TASK DESCRIPTION => The expected response is an exact repetition of every record, with images excluded.

[Saved data entries]
┄┄┄┄┄┄
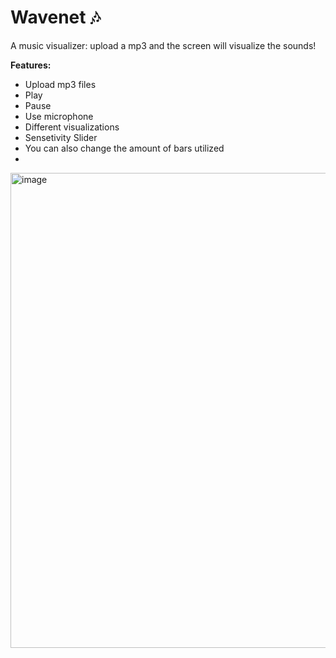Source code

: # Wavenet 🎶
A music visualizer: upload a mp3 and the screen will visualize the sounds!

**Features:**
- Upload mp3 files
- Play
- Pause
- Use microphone
- Different visualizations
- Sensetivity Slider
- You can also change the amount of bars utilized
- 
<img width="1398" height="760" alt="image" src="https://github.com/user-attachments/assets/7d064fea-c661-4517-8e9b-8e4d48bfc389" />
┄┄┄┄┄┄
OUTPUT FOR THIS EXERCISE =>
Source code

: # Wavenet 🎶
A music visualizer: upload a mp3 and the screen will visualize the sounds!

**Features:**
- Upload mp3 files
- Play
- Pause
- Use microphone
- Different visualizations
- Sensetivity Slider
- You can also change the amount of bars utilized
- 
<img width="1398" height="760" alt="image" src="https://github.com/user-attachments/assets/7d064fea-c661-4517-8e9b-8e4d48bfc389" />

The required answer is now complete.